The immediate years after high school are a transformative period for everyone, even those not attending college. You officially can’t be a “kid” anymore because you are nearing the end of your teenage years, and before you know it, you are going to be in your 20s. (I am freaking out.) However, despite the pressure to grow up so quickly, you really don’t have to do so. College is full of people who come from entirely different backgrounds, and just because your roommate’s friend’s girlfriend interned at Google, you don’t have to (and shouldn’t feel the need to) copy that. Going back to the idea of change, it will happen. I went into college thinking that I knew my exact major and specific career path. Lo and behold, I realized during my first Introduction to International Relations seminar that I really don’t enjoy IR. (For the record, I stuck with various IR classes for two whole semesters, so I definitely gave it a thorough try.) Now I am an English major, and I have never enjoyed anything or learned so much as I am right now. 
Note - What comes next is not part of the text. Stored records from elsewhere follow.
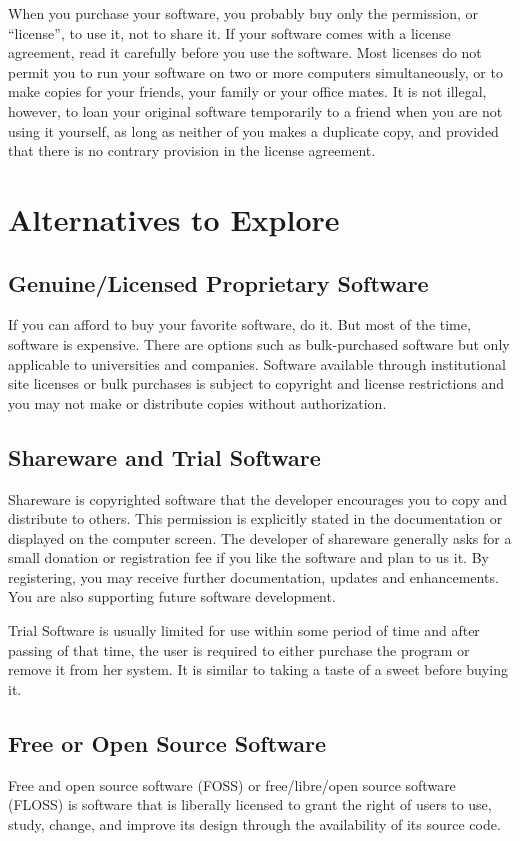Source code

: When you purchase your software, you probably buy only the permission, or ``license'', to use it, not to share it. If your software comes with a license agreement, read it carefully before you use the software. Most licenses do not permit you to run your software on two or more computers simultaneously, or to make copies for your friends, your family or your office mates. It is not illegal, however, to loan your original software temporarily to a friend when you are not using it yourself, as long as neither of you makes a duplicate copy, and provided that there is no contrary provision in the license agreement.

\section{Alternatives to Explore}
\subsection{Genuine/Licensed Proprietary Software}
If you can afford to buy your favorite software, do it. But most of the time, software is expensive. There are options such as bulk-purchased software but only applicable to universities and companies. Software available through institutional site licenses or bulk purchases is subject to copyright and license restrictions and you may not make or distribute copies without authorization\textsuperscript{\cite{university}}.
\subsection{Shareware and Trial Software}
Shareware is copyrighted software that the developer encourages you to copy and distribute to others. This permission is explicitly stated in the documentation or displayed on the computer screen. The developer of shareware generally asks for a small donation or registration fee if you like the software and plan to us it. By registering, you may receive further documentation, updates and enhancements. You are also supporting future software development.

Trial Software is usually limited for use within some period of time and after passing of that time, the user is required to either purchase the program or remove it from her system. It is similar to taking a taste of a sweet before buying it.

\subsection{Free or Open Source Software}
Free and open source software (FOSS) or free/libre/open source software (FLOSS) is software that is liberally licensed to grant the right of users to use, study, change, and improve its design through the availability of its source code.

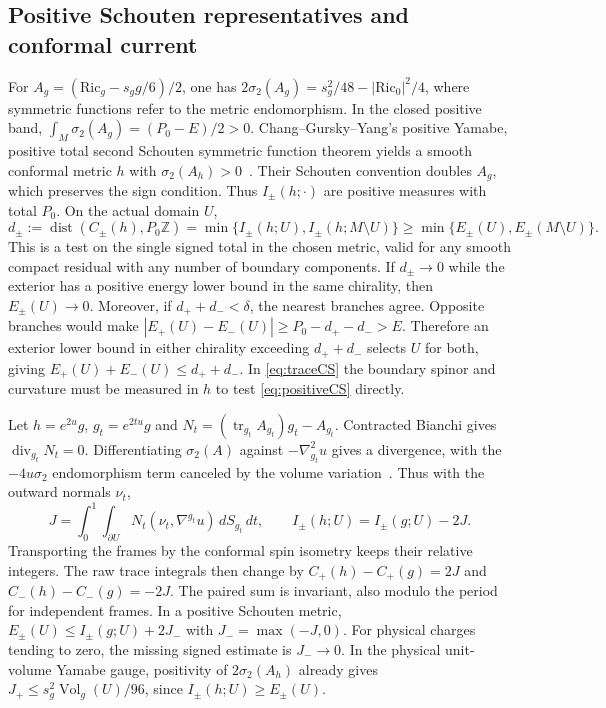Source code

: \documentclass[11pt]{article}
\theoremstyle{remark}
\newcommand{\Ric}{\mathrm{Ric}}
\newcommand{\Vol}{\operatorname{Vol}}
\newcommand{\Tr}{\operatorname{tr}}
\begin{document}
\subsection{Positive Schouten representatives and conformal current}
For \(A_g=(\Ric_g-s_gg/6)/2\), one has
\(2\sigma_2(A_g)=s_g^2/48-|\Ric_0|^2/4\), where symmetric functions refer to the metric endomorphism. In the closed positive band, \(\int_M\sigma_2(A_g)=(P_0-E)/2>0\). Chang--Gursky--Yang's positive Yamabe, positive total second Schouten symmetric function theorem yields a smooth conformal metric \(h\) with \(\sigma_2(A_h)>0\)~\cite[Theorem~A]{ChangGurskyYang2002PositiveRicci}. Their Schouten convention doubles \(A_g\), which preserves the sign condition. Thus \(I_\pm(h;\cdot)\) are positive measures with total \(P_0\). On the actual domain \(U\),
\begin{equation}
 d_\pm:=\operatorname{dist}(C_\pm(h),P_0\mathbb Z)
   =\min\{I_\pm(h;U),I_\pm(h;M\setminus U)\}
   \ge\min\{E_\pm(U),E_\pm(M\setminus U)\}.
 \label{eq:positiveCS}
\end{equation}
This is a test on the single signed total in the chosen metric, valid for any smooth compact residual with any number of boundary components. If \(d_\pm\to0\) while the exterior has a positive energy lower bound in the same chirality, then \(E_\pm(U)\to0\). Moreover, if \(d_++d_-<\delta\), the nearest branches agree. Opposite branches would make \(|E_+(U)-E_-(U)|\ge P_0-d_+-d_->E\). Therefore an exterior lower bound in either chirality exceeding \(d_++d_-\) selects \(U\) for both, giving \(E_+(U)+E_-(U)\le d_++d_-\). In \eqref{eq:traceCS} the boundary spinor and curvature must be measured in \(h\) to test \eqref{eq:positiveCS} directly.

Let \(h=e^{2u}g\), \(g_t=e^{2tu}g\) and \(N_t=(\Tr_{g_t}A_{g_t})g_t-A_{g_t}\). Contracted Bianchi gives \(\operatorname{div}_{g_t}N_t=0\). Differentiating \(\sigma_2(A)\) against \(-\nabla^2_{g_t}u\) gives a divergence, with the \(-4u\sigma_2\) endomorphism term canceled by the volume variation~\cite[\S2.1]{GurskyStreets2018TwoYamabe}. Thus with the outward normals \(\nu_t\),
\begin{equation}
 J=\int_0^1\!\!\int_{\partial U}N_t(\nu_t,\nabla^{g_t}u)\,dS_{g_t}\,dt,
 \qquad
 I_\pm(h;U)=I_\pm(g;U)-2J .
 \label{eq:current}
\end{equation}
Transporting the frames by the conformal spin isometry keeps their relative integers. The raw trace integrals then change by \(C_+(h)-C_+(g)=2J\) and \(C_-(h)-C_-(g)=-2J\). The paired sum is invariant, also modulo the period for independent frames. In a positive Schouten metric, \(E_\pm(U)\le I_\pm(g;U)+2J_-\) with \(J_-=\max(-J,0)\). For physical charges tending to zero, the missing signed estimate is \(J_-\to0\). In the physical unit-volume Yamabe gauge, positivity of \(2\sigma_2(A_h)\) already gives \(J_+\le s_g^2\Vol_g(U)/96\), since \(I_\pm(h;U)\ge E_\pm(U)\).
\end{document}
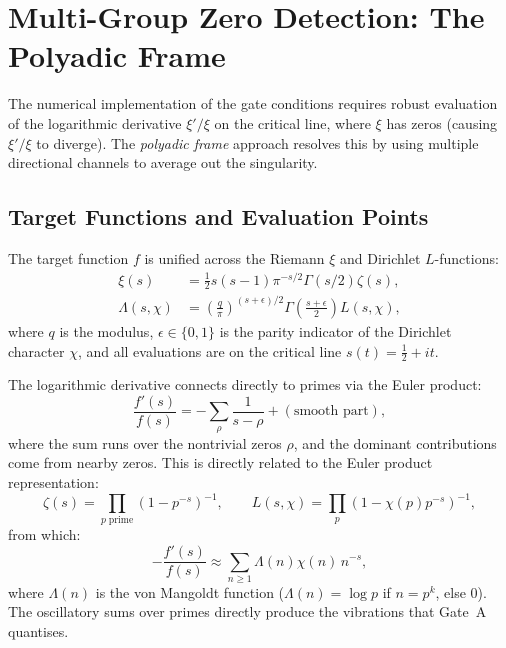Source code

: \documentclass[11pt, a4paper]{article}
\theoremstyle{definition}
\theoremstyle{plain}
\newcommand{\xif}{\xi}                      %
\begin{document}
\section{Multi-Group Zero Detection: The Polyadic Frame}
\label{sec:polyadic}

The numerical implementation of the gate conditions requires robust
evaluation of the logarithmic derivative $\xif'/\xif$ on the critical
line, where $\xif$ has zeros (causing $\xif'/\xif$ to diverge). The
\textit{polyadic frame} approach resolves this by using multiple
directional channels to average out the singularity.

\subsection{Target Functions and Evaluation Points}

The target function $f$ is unified across the Riemann $\xif$ and
Dirichlet $L$-functions:
\begin{align}
  \xif(s) &= \frac{1}{2}s(s-1)\pi^{-s/2}\Gamma(s/2)\zeta(s),
  \label{eq:xi_target}\\
  \Lambda(s, \chi) &= \left(\frac{q}{\pi}\right)^{(s+\epsilon)/2}
  \Gamma\!\left(\frac{s+\epsilon}{2}\right)L(s,\chi),
  \label{eq:lambda_target}
\end{align}
where $q$ is the modulus, $\epsilon \in \{0,1\}$ is the parity indicator
of the Dirichlet character $\chi$, and all evaluations are on the
critical line $s(t) = \tfrac{1}{2} + it$.

The logarithmic derivative connects directly to primes via the Euler
product:
\begin{equation}
  \frac{f'(s)}{f(s)} = -\sum_{\rho}\frac{1}{s-\rho} +
  (\text{smooth part}),
  \label{eq:log_deriv_poles}
\end{equation}
where the sum runs over the nontrivial zeros $\rho$, and the dominant
contributions come from nearby zeros. This is directly related to the
Euler product representation:
\begin{equation}
  \zeta(s) = \prod_{p\;\text{prime}}(1-p^{-s})^{-1}, \qquad
  L(s,\chi) = \prod_p(1-\chi(p)p^{-s})^{-1},
  \label{eq:euler_products}
\end{equation}
from which:
\begin{equation}
  -\frac{f'(s)}{f(s)} \approx \sum_{n \geq 1}
  \Lambda(n)\chi(n)\,n^{-s},
  \label{eq:euler_log_deriv}
\end{equation}
where $\Lambda(n)$ is the von Mangoldt function ($\Lambda(n) = \log p$
if $n = p^k$, else $0$). The oscillatory sums over primes directly
produce the vibrations that Gate~A quantises.
\end{document}
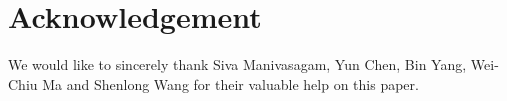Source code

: 
\section*{Acknowledgement}
We would like to sincerely thank Siva Manivasagam, Yun Chen, Bin Yang, Wei-Chiu Ma and
Shenlong Wang for their valuable help on this paper.

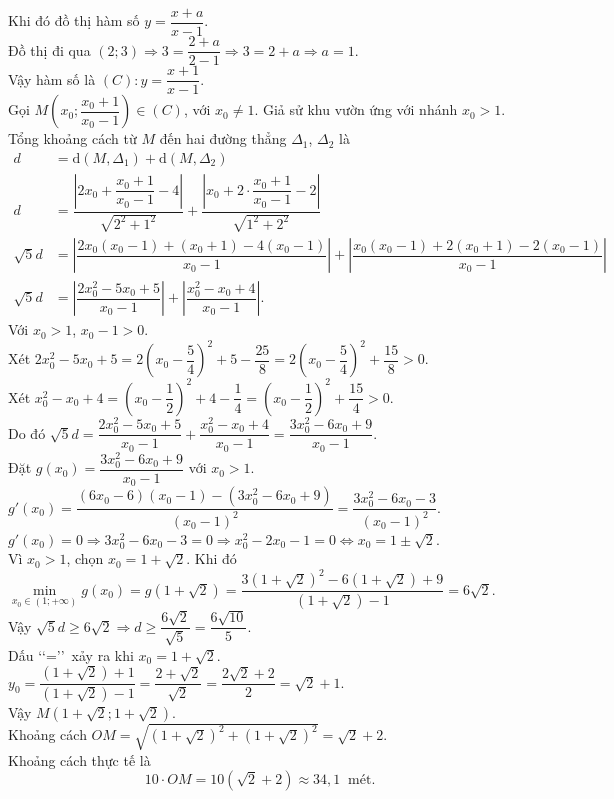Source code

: \begin{bt}
{		Khi đó  đồ thị hàm số $y=\dfrac{x+a}{x-1}$.\\
		 Đồ thị đi qua $(2;3)\Rightarrow 3=\dfrac{2+a}{2-1}\Rightarrow 3=2+a \Rightarrow a=1$.\\
		Vậy hàm số  là $(C)\colon y=\dfrac{x+1}{x-1}$.\\
		Gọi $M\left(x_0;\dfrac{x_0+1}{x_0-1}\right)\in (C)$, với $x_0  \ne 1$. Giả sử khu vườn ứng với nhánh $x_0 > 1$.\\
		Tổng khoảng cách từ $M$ đến  hai đường thẳng $\Delta_1$, $\Delta_2$ là
		\begin{align*}
			 d&=\mathrm{d}\left(M,\Delta_1\right)+\mathrm{d}\left(M,\Delta_2\right)\\
			d&=\dfrac{\left|2x_0+\dfrac{x_0+1}{x_0-1}-4\right|}{\sqrt{2^2+1^2}}+\dfrac{\left|x_0+2\cdot  \dfrac{x_0+1}{x_0-1}-2\right|}{\sqrt{1^2+2^2}}\\
			 \sqrt{5}d&=\left|\dfrac{2x_0(x_0-1)+(x_0+1)-4(x_0-1)}{x_0-1}\right|+\left|\dfrac{x_0(x_0-1)+2(x_0+1)-2(x_0-1)}{x_0-1}\right|\\
			\sqrt{5}d&=\left|\dfrac{2x_0^2-5x_0+5}{x_0-1}\right|+\left|\dfrac{x_0^2-x_0+4}{x_0-1}\right|. 
		\end{align*}
		Với $x_0 > 1$, $x_0-1 > 0$.\\ 
		Xét $2x_0^2-5x_0+5 = 2\left(x_0-\dfrac{5}{4}\right)^2 + 5 - \dfrac{25}{8} = 2\left(x_0-\dfrac{5}{4}\right)^2 +  \dfrac{15}{8} > 0$.\\
		Xét $x_0^2-x_0+4 = \left(x_0-\dfrac{1}{2}\right)^2 + 4 -  \dfrac{1}{4} = \left(x_0-\dfrac{1}{2}\right)^2 + \dfrac{15}{4} > 0$.\\
		Do  đó $\sqrt{5}d=\dfrac{2x_0^2-5x_0+5}{x_0-1}+\dfrac{x_0^2-x_0+4}{x_0-1} = \dfrac{3x_0^2-6x_0+9}{x_0-1}$.\\
		Đặt $g(x_0)=\dfrac{3x_0^2-6x_0+9}{x_0-1}$ với  $x_0 > 1$.\\
		$g'(x_0)=\dfrac{(6x_0-6)(x_0-1)-(3x_0^2-6x_0+9)}{(x_0-1)^2}=\dfrac{3x_0^2-6x_0-3}{(x_0-1)^2}$.\\ 
		$g'(x_0)=0\Rightarrow 3x_0^2-6x_0-3=0 \Rightarrow x_0^2-2x_0-1=0\Leftrightarrow x_0  = 1 \pm \sqrt{2}$.\\
		Vì $x_0 > 1$, chọn $x_0=1+\sqrt{2}$. Khi  đó\\
		$\min\limits_{x_0  \in (1;+\infty)} g(x_0)=g(1+\sqrt{2})= \dfrac{3(1+\sqrt{2})^2-6(1+\sqrt{2})+9}{(1+\sqrt{2})-1}= 6\sqrt{2}$.\\
		Vậy $\sqrt{5}d  \ge 6\sqrt{2} \Rightarrow d \ge \dfrac{6\sqrt{2}}{\sqrt{5}}=\dfrac{6\sqrt{10}}{5}$.\\
		Dấu  \lq\lq =\rq\rq\ xảy ra khi $x_0=1+\sqrt{2}$.\\
		$y_0 = \dfrac{(1+\sqrt{2})+1}{(1+\sqrt{2})-1} =  \dfrac{2+\sqrt{2}}{\sqrt{2}} = \dfrac{2\sqrt{2}+2}{2} = \sqrt{2}+1$.\\
		Vậy $M(1+\sqrt{2};  1+\sqrt{2})$.\\
		Khoảng cách $OM = \sqrt{(1+\sqrt{2})^2+(1+\sqrt{2})^2}= \sqrt{2}+2$.\\ 
		Khoảng cách  thực tế là
		$$10 \cdot OM  = 10(\sqrt{2}+2) \approx 34{,}1~\text{ mét}.$$
	} 
\end{bt}

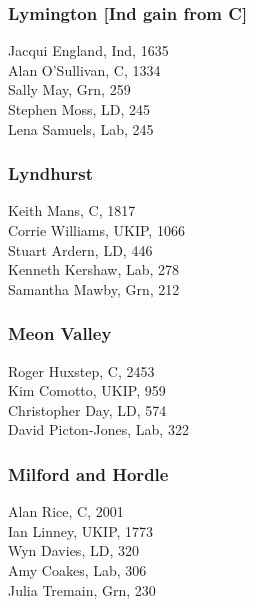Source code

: \documentclass[a4paper,openany,10pt]{book}
\begin{document}
\subsubsection*{Lymington \hspace*{\fill}\nolinebreak[1]%
\enspace\hspace*{\fill}
[Ind gain from C]}



Jacqui England, Ind, 1635\\
Alan O'Sullivan, C, 1334\\
Sally May, Grn, 259\\
Stephen Moss, LD, 245\\
Lena Samuels, Lab, 245\\


\subsubsection*{Lyndhurst}



Keith Mans, C, 1817\\
Corrie Williams, UKIP, 1066\\
Stuart Ardern, LD, 446\\
Kenneth Kershaw, Lab, 278\\
Samantha Mawby, Grn, 212\\


\subsubsection*{Meon Valley}



Roger Huxstep, C, 2453\\
Kim Comotto, UKIP, 959\\
Christopher Day, LD, 574\\
David Picton-Jones, Lab, 322\\


\subsubsection*{Milford and Hordle}



Alan Rice, C, 2001\\
Ian Linney, UKIP, 1773\\
Wyn Davies, LD, 320\\
Amy Coakes, Lab, 306\\
Julia Tremain, Grn, 230\\
\end{document}
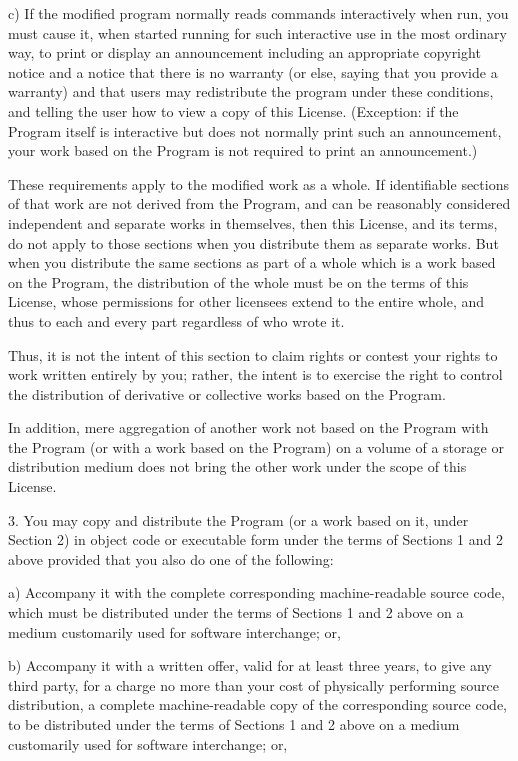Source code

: \documentclass{doc}
\begin{document}
    c) If the modified program normally reads commands interactively
    when run, you must cause it, when started running for such
    interactive use in the most ordinary way, to print or display an
    announcement including an appropriate copyright notice and a
    notice that there is no warranty (or else, saying that you provide
    a warranty) and that users may redistribute the program under
    these conditions, and telling the user how to view a copy of this
    License.  (Exception: if the Program itself is interactive but
    does not normally print such an announcement, your work based on
    the Program is not required to print an announcement.)

These requirements apply to the modified work as a whole.  If
identifiable sections of that work are not derived from the Program,
and can be reasonably considered independent and separate works in
themselves, then this License, and its terms, do not apply to those
sections when you distribute them as separate works.  But when you
distribute the same sections as part of a whole which is a work based
on the Program, the distribution of the whole must be on the terms of
this License, whose permissions for other licensees extend to the
entire whole, and thus to each and every part regardless of who wrote it.

Thus, it is not the intent of this section to claim rights or contest
your rights to work written entirely by you; rather, the intent is to
exercise the right to control the distribution of derivative or
collective works based on the Program.

In addition, mere aggregation of another work not based on the Program
with the Program (or with a work based on the Program) on a volume of
a storage or distribution medium does not bring the other work under
the scope of this License.

  3. You may copy and distribute the Program (or a work based on it,
under Section 2) in object code or executable form under the terms of
Sections 1 and 2 above provided that you also do one of the following:

    a) Accompany it with the complete corresponding machine-readable
    source code, which must be distributed under the terms of Sections
    1 and 2 above on a medium customarily used for software interchange; or,

    b) Accompany it with a written offer, valid for at least three
    years, to give any third party, for a charge no more than your
    cost of physically performing source distribution, a complete
    machine-readable copy of the corresponding source code, to be
    distributed under the terms of Sections 1 and 2 above on a medium
    customarily used for software interchange; or,
\end{document}
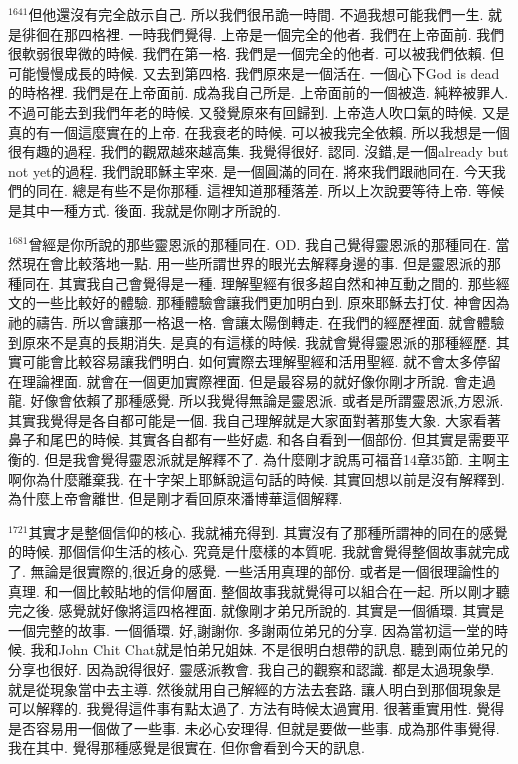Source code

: \documentclass{book}
\begin{document}
$^{1641}$但他還沒有完全啟示自己.
所以我們很吊詭一時間.
不過我想可能我們一生.
就是徘徊在那四格裡.
一時我們覺得.
上帝是一個完全的他者.
我們在上帝面前.
我們很軟弱很卑微的時候.
我們在第一格.
我們是一個完全的他者.
可以被我們依賴.
但可能慢慢成長的時候.
又去到第四格.
我們原來是一個活在.
一個心下God is dead的時格裡.
我們是在上帝面前.
成為我自己所是.
上帝面前的一個被造.
純粹被罪人.
不過可能去到我們年老的時候.
又發覺原來有回歸到.
上帝造人吹口氣的時候.
又是真的有一個這麼實在的上帝.
在我衰老的時候.
可以被我完全依賴.
所以我想是一個很有趣的過程.
我們的觀眾越來越高集.
我覺得很好.
認同.
沒錯,是一個already but not yet的過程.
我們說耶穌主宰來.
是一個圓滿的同在.
將來我們跟祂同在.
今天我們的同在.
總是有些不是你那種.
這裡知道那種落差.
所以上次說要等待上帝.
等候是其中一種方式.
後面.
我就是你剛才所說的.

$^{1681}$曾經是你所說的那些靈恩派的那種同在.
OD.
我自己覺得靈恩派的那種同在.
當然現在會比較落地一點.
用一些所謂世界的眼光去解釋身邊的事.
但是靈恩派的那種同在.
其實我自己會覺得是一種.
理解聖經有很多超自然和神互動之間的.
那些經文的一些比較好的體驗.
那種體驗會讓我們更加明白到.
原來耶穌去打仗.
神會因為祂的禱告.
所以會讓那一格退一格.
會讓太陽倒轉走.
在我們的經歷裡面.
就會體驗到原來不是真的長期消失.
是真的有這樣的時候.
我就會覺得靈恩派的那種經歷.
其實可能會比較容易讓我們明白.
如何實際去理解聖經和活用聖經.
就不會太多停留在理論裡面.
就會在一個更加實際裡面.
但是最容易的就好像你剛才所說.
會走過龍.
好像會依賴了那種感覺.
所以我覺得無論是靈恩派.
或者是所謂靈恩派,方恩派.
其實我覺得是各自都可能是一個.
我自己理解就是大家面對著那隻大象.
大家看著鼻子和尾巴的時候.
其實各自都有一些好處.
和各自看到一個部份.
但其實是需要平衡的.
但是我會覺得靈恩派就是解釋不了.
為什麼剛才說馬可福音14章35節.
主啊主啊你為什麼離棄我.
在十字架上耶穌說這句話的時候.
其實回想以前是沒有解釋到.
為什麼上帝會離世.
但是剛才看回原來潘博華這個解釋.

$^{1721}$其實才是整個信仰的核心.
我就補充得到.
其實沒有了那種所謂神的同在的感覺的時候.
那個信仰生活的核心.
究竟是什麼樣的本質呢.
我就會覺得整個故事就完成了.
無論是很實際的,很近身的感覺.
一些活用真理的部份.
或者是一個很理論性的真理.
和一個比較貼地的信仰層面.
整個故事我就覺得可以組合在一起.
所以剛才聽完之後.
感覺就好像將這四格裡面.
就像剛才弟兄所說的.
其實是一個循環.
其實是一個完整的故事.
一個循環.
好,謝謝你.
多謝兩位弟兄的分享.
因為當初這一堂的時候.
我和John Chit Chat就是怕弟兄姐妹.
不是很明白想帶的訊息.
聽到兩位弟兄的分享也很好.
因為說得很好.
靈感派教會.
我自己的觀察和認識.
都是太過現象學.
就是從現象當中去主導.
然後就用自己解經的方法去套路.
讓人明白到那個現象是可以解釋的.
我覺得這件事有點太過了.
方法有時候太過實用.
很著重實用性.
覺得是否容易用一個做了一些事.
未必心安理得.
但就是要做一些事.
成為那件事覺得.
我在其中.
覺得那種感覺是很實在.
但你會看到今天的訊息.
\end{document}
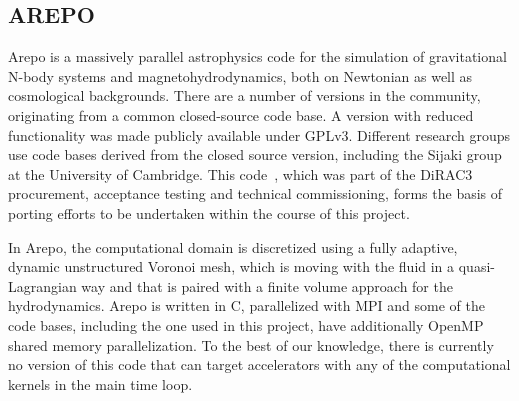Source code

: \documentclass[../main]{subfiles}
\begin{document}
\subsection{AREPO}\label{sec:arepo}
Arepo is a massively parallel astrophysics code for the simulation of gravitational N-body systems and magnetohydrodynamics, both on Newtonian as well as cosmological backgrounds.
There are a number of versions in the community, originating from a common closed-source code base.
A version with reduced functionality was made publicly available under GPLv3\cite{weinberger_arepo_2020, springel_arepo_nodate}.
Different research groups use code bases derived from the closed source version, including the Sijaki group at the University of Cambridge.
This code~\cite{sijaki_arepo_nodate}, which was part of the DiRAC3 procurement, acceptance testing and technical commissioning, forms the basis of porting efforts to be undertaken within the course of this project.

In Arepo, the computational domain is discretized using a fully adaptive, dynamic unstructured Voronoi mesh, which is moving with the fluid in a quasi-Lagrangian way and that is paired with a finite volume approach for the hydrodynamics.
Arepo is written in C, parallelized with MPI and some of the code bases, including the one used in this project, have additionally OpenMP shared memory parallelization.
To the best of our knowledge, there is currently no version of this code that can target accelerators with any of the computational kernels in the main time loop.
\end{document}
Also, you will get a lot of rejections—and I am sorry to tell you that college rejections are only the beginning of rebuffs to come. Not to be depressing, but your ceaseless emails about internships will remain unopened, your meticulously polished resumes will end up in someone’s trash pile, and your life will not be the perfect, smiling faces in every college brochure. And that’s okay! Although this is disheartening (and since I speak from experience, I genuinely know), there are always more opportunities. I’ve learned that the universe, although under no obligation to function as you see fit, does look after you in some way. And that is a beautiful reassurance. 

My last (and most important) advice is to call your mom or grandpa or aunt or whoever loves you. After dealing with so many people at once, there is no one better than those who have loved you from the very start, and there is no place better than home. It’s a lesson that I am slowly learning now, but we really do need to grasp unconditional love in all of its intangible elusivity.

So my sincere congratulations to you, whether you are taking a gap year, not attending college, or going to your dream school. You finished high school, and that warrants all the flowers and fireworks in your name. Wherever you end up, be happy, be you, and don’t forget home. This truly is the start of your adult life, and I believe that at the end of the day, everything will work out. It always does.